OPINION

Asteroids Want to Destroy the Middle Class- and Women

The opinions expressed by columnists are their own and do not necessarily represent the views of Townhall.com.

With science today largely funded by government, you knew it wouldn‘t be long before the recent asteroid encounter in Chelyabinsk, Russia would lead to well-meaning, but mostly hysterical cries that we MUST DO SOMETHING about it;  “something” that costs a lot of money; “something” that involves thick scientific studies; and- the best part- “something” that promises no results for the fifty-to-a-hundred thousand years of program costs, run by the central and federal  government of the US-of-A.

If we don’t do “something,” NOW they’ll say, we’ll risk plague, locusts, drought and the usual assortment of frogs lets loose by the Apocalyptos- both professional and amateur.

Crowds will soon gather at the foot of one monument or another in DC, and Bill Nye, the Science Guy, would lead a rally of chanting, jazz-handed protestors, all equipped with pocket protectors and short pants bought mostly by mom or grandma.

So if we want to spare ourselves THAT eventuality, we must do ”something” now.     

Well, that “something” can take a lot of forms, but Peter Garretson a strategist at with the United States Air Force says gravely in The Space Review that: “IT’S TIME FOR A REAL POLICY ON ASTEROIDS.”

To think that all this time we’ve been putting up with a phony, make-do policy on asteroids.
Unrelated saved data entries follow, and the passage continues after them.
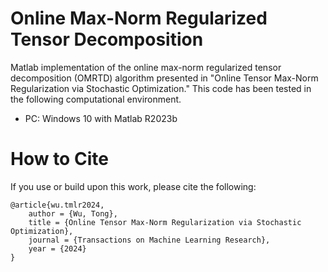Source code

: # Online Max-Norm Regularized Tensor Decomposition

Matlab implementation of the online max-norm regularized tensor decomposition (OMRTD) algorithm presented in "Online Tensor Max-Norm Regularization via Stochastic Optimization." This code has been tested in the following computational environment.

* PC: Windows 10 with Matlab R2023b


# How to Cite

If you use or build upon this work, please cite the following:

    @article{wu.tmlr2024,
        author = {Wu, Tong},
        title = {Online Tensor Max-Norm Regularization via Stochastic Optimization},
        journal = {Transactions on Machine Learning Research},
        year = {2024}
    }
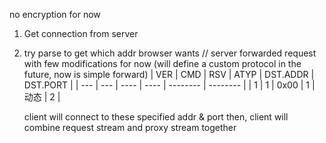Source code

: no encryption for now

1. Get connection from server
2. try parse to get which addr browser wants
    // server forwarded request with few modifications for now (will define a custom protocol in the future, now is simple forward)
    | VER | CMD | RSV  | ATYP | DST.ADDR | DST.PORT |
    | --- | --- | ---- | ---- | -------- | -------- |
    | 1   | 1   | 0x00 | 1    | 动态     | 2        |

    
    client will connect to these specified addr & port
    then, client will combine request stream and proxy stream together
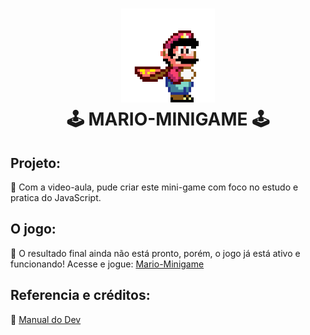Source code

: <h1 align="center">
    <img width="150px" alt="Mario e Yoshi" title="MARIO MINI GAME" src="./images/mario.gif"></img>
    <br>
     🕹 MARIO-MINIGAME 🕹
</h1>
 
## Projeto:
🚩 Com a video-aula, pude criar este mini-game com foco no estudo e pratica do JavaScript.

## O jogo:
🚩 O resultado final ainda não está pronto, porém, o jogo já está ativo e funcionando! 
                  Acesse e jogue:
                  [Mario-Minigame](projeto-minigame-mario.vercel.app)
   

## Referencia e créditos:
🚩 [Manual do Dev](https://www.youtube.com/watch?v=r9buAwVBDhA&ab_channel=ManualdoDev "Manual do dev")
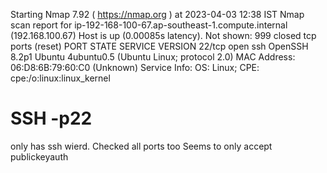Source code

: Starting Nmap 7.92 ( https://nmap.org ) at 2023-04-03 12:38 IST
Nmap scan report for ip-192-168-100-67.ap-southeast-1.compute.internal (192.168.100.67)
Host is up (0.00085s latency).
Not shown: 999 closed tcp ports (reset)
PORT   STATE SERVICE VERSION
22/tcp open  ssh     OpenSSH 8.2p1 Ubuntu 4ubuntu0.5 (Ubuntu Linux; protocol 2.0)
MAC Address: 06:D8:6B:79:60:C0 (Unknown)
Service Info: OS: Linux; CPE: cpe:/o:linux:linux_kernel

# SSH -p22

only has ssh wierd.
Checked all ports too
Seems to only accept publickeyauth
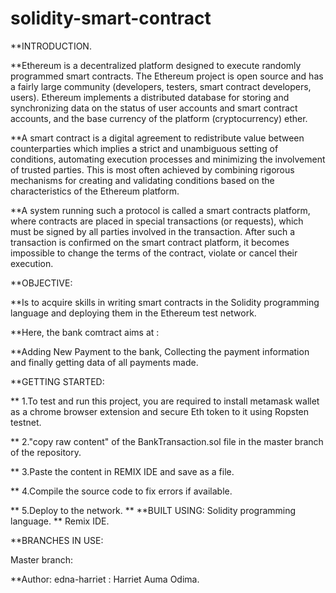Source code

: # solidity-smart-contract

**INTRODUCTION. 

**Ethereum is a decentralized platform designed to execute randomly programmed smart contracts. The Ethereum project is open source and has a fairly large community (developers, testers, smart contract developers, users). Ethereum implements a distributed database for storing and synchronizing data on the status of user accounts and smart contract accounts, and the base currency of the platform (cryptocurrency) ether. 

**A smart contract is a digital agreement to redistribute value between counterparties which implies a strict and unambiguous setting of conditions, automating execution processes and minimizing the involvement of trusted parties. This is most often achieved by combining rigorous mechanisms for creating and validating conditions based on the characteristics of the Ethereum platform.

**A system running such a protocol is called a smart contracts platform, where contracts are placed in special transactions (or requests), which must be signed by all parties involved in the transaction. After such a transaction is confirmed on the smart contract platform, it becomes impossible to change the terms of the contract, violate or cancel their execution.

**OBJECTIVE:

**Is to acquire skills in writing smart contracts in the Solidity programming language and deploying them in the Ethereum test network.

**Here, the bank comtract aims at :

**Adding New Payment to the bank, Collecting the payment information and finally getting data of all payments made.

**GETTING STARTED:

** 1.To test and run this project, you are required to install metamask wallet as a chrome browser extension and secure Eth token to it using Ropsten testnet.

** 2."copy raw content" of the BankTransaction.sol file in the master branch of the repository.

** 3.Paste the content in REMIX IDE and save as a file.

** 4.Compile the source code to fix errors if available.

** 5.Deploy to the network.
**
**BUILT USING: Solidity programming language. ** Remix IDE.

**BRANCHES IN USE:

Master branch:

**Author: edna-harriet : Harriet Auma Odima.
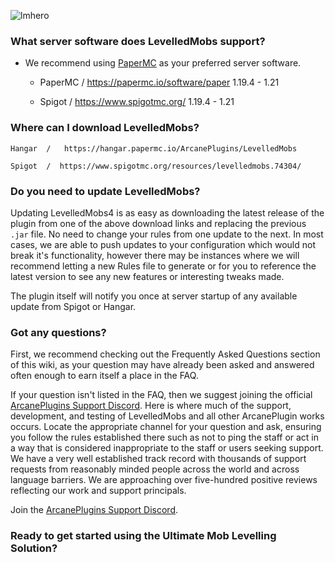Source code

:![lmhero](https://pic.awa.ms/f/1/676fde8f75b09/676fde8f75b09.png)
### What server software does LevelledMobs support?

* We recommend using [PaperMC](https://papermc.io/software/paper) as your preferred server software.

    - PaperMC  /   https://papermc.io/software/paper
    1.19.4 - 1.21

    - Spigot  /  https://www.spigotmc.org/
    1.19.4 - 1.21

### Where can I download LevelledMobs?

    Hangar  /   https://hangar.papermc.io/ArcanePlugins/LevelledMobs

    Spigot  /  https://www.spigotmc.org/resources/levelledmobs.74304/

### Do you need to update LevelledMobs?

Updating LevelledMobs4 is as easy as downloading the latest release of the plugin from one of the above download links and replacing the previous `.jar` file. No need to change your rules from one update to the next. In most cases, we are able to push updates to your configuration which would not break it's functionality, however there may be instances where we will recommend letting a new Rules file to generate or for you to reference the latest version to see any new features or interesting tweaks made.

The plugin itself will notify you once at server startup of any available update from Spigot or Hangar. 

### Got any questions?

First, we recommend checking out the Frequently Asked Questions section of this wiki, as your question may have already been asked and answered often enough to earn itself a place in the FAQ.

If your question isn't listed in the FAQ, then we suggest joining the official [ArcanePlugins Support Discord](https://discord.gg/arcaneplugins-752310043214479462). Here is where much of the support, development, and testing of LevelledMobs and all other ArcanePlugin works occurs. Locate the appropriate channel for your question and ask, ensuring you follow the rules established there such as not to ping the staff or act in a way that is considered inappropriate to the staff or users seeking support. 
We have a very well established track record with thousands of support requests from reasonably minded people across the world and across language barriers. We are approaching over five-hundred positive reviews reflecting our work and support principals. 

Join the [ArcanePlugins Support Discord](https://discord.gg/arcaneplugins-752310043214479462).

### Ready to get started using the Ultimate Mob Levelling Solution?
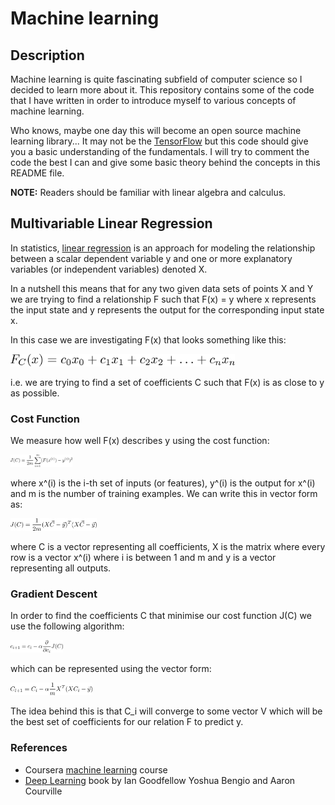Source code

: # Machine learning

## Description

Machine learning is quite fascinating subfield of computer science so I decided to learn more about it. This repository contains some of the code that I have written in order to introduce myself to various concepts of machine learning. 

Who knows, maybe one day this will become an open source machine learning library... It may not be the [TensorFlow](https://www.tensorflow.org/) but this code should give you a basic understanding of the fundamentals. I will try to comment the code the best I can and give some basic theory behind the concepts in this README file.

<b>NOTE:</b> Readers should be familiar with linear algebra and calculus.

## Multivariable Linear Regression

In statistics, [linear regression](https://en.wikipedia.org/wiki/Linear_regression) is an approach for modeling the relationship between a scalar dependent variable y and one or more explanatory variables (or independent variables) denoted X.

In a nutshell this means that for any two given data sets of points X and Y we are trying to find a relationship F such that F(x) = y where x represents the input state and y represents the output for the corresponding input state x.

In this case we are investigating F(x) that looks something like this:
	
<img src="images/function.png" height="20" />

i.e. we are trying to find a set of coefficients C such that F(x) is as close to y as possible.

### Cost Function

We measure how well F(x) describes y using the cost function:

<img src="images/cost1.png" height="20" />

where x^(i) is the i-th set of inputs (or features), y^(i) is the output for x^(i) and m is the number of training examples. We can write this in vector form as:

<img src="images/cost2.png" height="20" />

where C is a vector representing all coefficients, X is the matrix where every row is a vector x^(i) where i is between 1 and m and y is a vector representing all outputs.

### Gradient Descent

In order to find the coefficients C that minimise our cost function J(C) we use the following algorithm:

<img src="images/grad1.png" height="20" />

which can be represented using the vector form:

<img src="images/grad2.png" height="20" />

The idea behind this is that C_i will converge to some vector V which will be the best set of coefficients for our relation F to predict y.

### References

* Coursera [machine learning](https://www.coursera.org/learn/machine-learning) course
* [Deep Learning](http://www.deeplearningbook.org/) book by Ian Goodfellow Yoshua Bengio and Aaron Courville


 


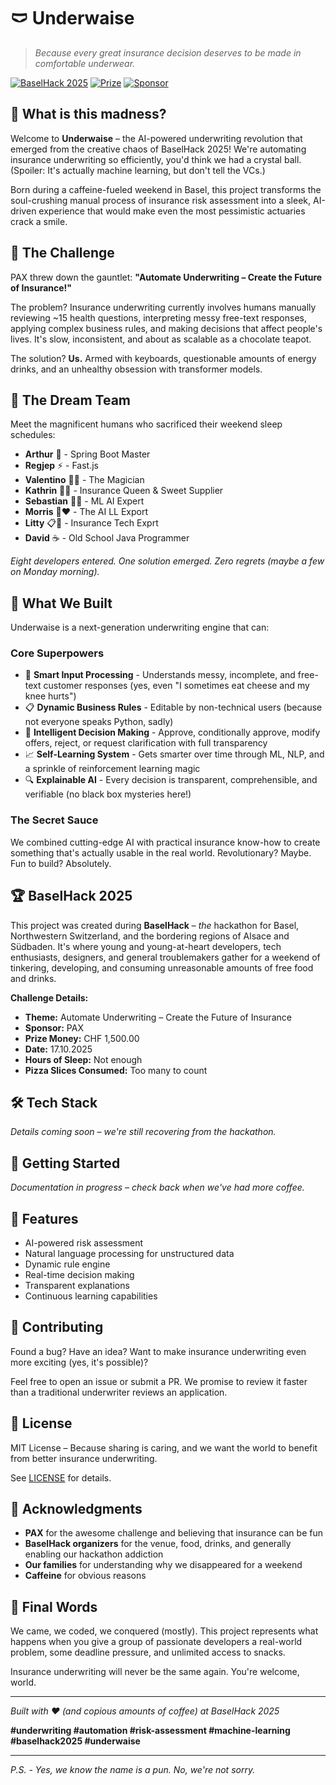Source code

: # 🩲 Underwaise

> *Because every great insurance decision deserves to be made in comfortable underwear.*

[![BaselHack 2025](https://img.shields.io/badge/BaselHack-2025-orange)](https://baselhack.ch)
[![Prize](https://img.shields.io/badge/Prize-CHF%201%2C500-gold)](https://baselhack.ch)
[![Sponsor](https://img.shields.io/badge/Sponsor-PAX-blue)](https://www.pax.ch)

## 🎯 What is this madness?

Welcome to **Underwaise** – the AI-powered underwriting revolution that emerged from the creative chaos of BaselHack 2025! We're automating insurance underwriting so efficiently, you'd think we had a crystal ball. (Spoiler: It's actually machine learning, but don't tell the VCs.)

Born during a caffeine-fueled weekend in Basel, this project transforms the soul-crushing manual process of insurance risk assessment into a sleek, AI-driven experience that would make even the most pessimistic actuaries crack a smile.

## 🚀 The Challenge

PAX threw down the gauntlet: **"Automate Underwriting – Create the Future of Insurance!"**

The problem? Insurance underwriting currently involves humans manually reviewing ~15 health questions, interpreting messy free-text responses, applying complex business rules, and making decisions that affect people's lives. It's slow, inconsistent, and about as scalable as a chocolate teapot.

The solution? **Us.** Armed with keyboards, questionable amounts of energy drinks, and an unhealthy obsession with transformer models.

## 🎪 The Dream Team

Meet the magnificent humans who sacrificed their weekend sleep schedules:

- **Arthur** 🍃 - Spring Boot Master
- **Regjep** ⚡ - Fast.js
- **Valentino** 🎩✨ - The Magician
- **Kathrin** 🏥🍬 - Insurance Queen & Sweet Supplier
- **Sebastian** 🤖🧠 - ML AI Expert
- **Morris** 🤖❤️ - The AI LL Export
- **Litty** 📋💼 - Insurance Tech Exprt
- **David** ☕️ - Old School Java Programmer

*Eight developers entered. One solution emerged. Zero regrets (maybe a few on Monday morning).*

## 🧠 What We Built

Underwaise is a next-generation underwriting engine that can:

### Core Superpowers
- 🤖 **Smart Input Processing** - Understands messy, incomplete, and free-text customer responses (yes, even "I sometimes eat cheese and my knee hurts")
- 📋 **Dynamic Business Rules** - Editable by non-technical users (because not everyone speaks Python, sadly)
- 🎯 **Intelligent Decision Making** - Approve, conditionally approve, modify offers, reject, or request clarification with full transparency
- 📈 **Self-Learning System** - Gets smarter over time through ML, NLP, and a sprinkle of reinforcement learning magic
- 🔍 **Explainable AI** - Every decision is transparent, comprehensible, and verifiable (no black box mysteries here!)

### The Secret Sauce
We combined cutting-edge AI with practical insurance know-how to create something that's actually usable in the real world. Revolutionary? Maybe. Fun to build? Absolutely.

## 🏆 BaselHack 2025

This project was created during **BaselHack** – *the* hackathon for Basel, Northwestern Switzerland, and the bordering regions of Alsace and Südbaden. It's where young and young-at-heart developers, tech enthusiasts, designers, and general troublemakers gather for a weekend of tinkering, developing, and consuming unreasonable amounts of free food and drinks.

**Challenge Details:**
- **Theme:** Automate Underwriting – Create the Future of Insurance
- **Sponsor:** PAX
- **Prize Money:** CHF 1,500.00
- **Date:** 17.10.2025
- **Hours of Sleep:** Not enough
- **Pizza Slices Consumed:** Too many to count

## 🛠️ Tech Stack

*Details coming soon – we're still recovering from the hackathon.*

## 🚦 Getting Started

*Documentation in progress – check back when we've had more coffee.*

## 🎨 Features

- AI-powered risk assessment
- Natural language processing for unstructured data
- Dynamic rule engine
- Real-time decision making
- Transparent explanations
- Continuous learning capabilities

## 🤝 Contributing

Found a bug? Have an idea? Want to make insurance underwriting even more exciting (yes, it's possible)?

Feel free to open an issue or submit a PR. We promise to review it faster than a traditional underwriter reviews an application.

## 📜 License

MIT License – Because sharing is caring, and we want the world to benefit from better insurance underwriting.

See [LICENSE](LICENSE) for details.

## 🙏 Acknowledgments

- **PAX** for the awesome challenge and believing that insurance can be fun
- **BaselHack organizers** for the venue, food, drinks, and generally enabling our hackathon addiction
- **Our families** for understanding why we disappeared for a weekend
- **Caffeine** for obvious reasons

## 💬 Final Words

We came, we coded, we conquered (mostly). This project represents what happens when you give a group of passionate developers a real-world problem, some deadline pressure, and unlimited access to snacks.

Insurance underwriting will never be the same again. You're welcome, world.

---

*Built with ❤️ (and copious amounts of coffee) at BaselHack 2025*

**#underwriting #automation #risk-assessment #machine-learning #baselhack2025 #underwaise**

---

*P.S. - Yes, we know the name is a pun. No, we're not sorry.*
Who do we think we are? A bunch of dinosaurs?

Look what make-shift policy got them after 185 million years of do-nothing.

And they thought that they were SOOOOO cool.  

Garretson then goes on to mention the usual suspects when it’s time to DO SOMETHING: The United Nations, the Council on Foreign Relations, the Office of Science and Technology Policy, Congress, the US Air Force, NASA, the Office of the Secretary of Defense, the National Security Council, and the Department of Energy.

I’m reading that list and thinking: It’s almost as if he wants a catastrophic asteroid to hit the earth—which of course he does.

And he’s not alone.

“How stupid if we got hit because we weren’t looking?” former astronaut Ed Lu, who runs a non-profit that cheers for asteroid collisions, told Wired Magazine. “That seems crazy to me.”

Yeah, it will be much better when the government spends lots of money on it, knows about it and does nothing. 

For it’s part Wired Magazine, after admitting that asteroid collisions are rare- “Chelyabinsk-like events tend to occur between once every 10 years to once every century”- concludes with a bitter tear: “Unfortunately, U.S. legislators are preoccupied with other issues for the time being. Budgetary squabbles may lead the country to gut a significant portion of national spending as part of the sequester, including NASA funding.”

GASP!

Not NASA funding!

Even with the whole asteroid problem threatening the fabric of our society, the very meaning of being an American at risk, we have not yet found a member of the US House of Representatives or a United States Senator who will stand up to say: “Fine. My state- or district- will selflessly host a government facility for the next the fifty-to-a-hundred thousand years, designed to track these objects that hit the earth once every 100 years, with all of the consequent public service union jobs, the construction contracts and defense budget authorizations and overruns that I can brag about to the folks back home.”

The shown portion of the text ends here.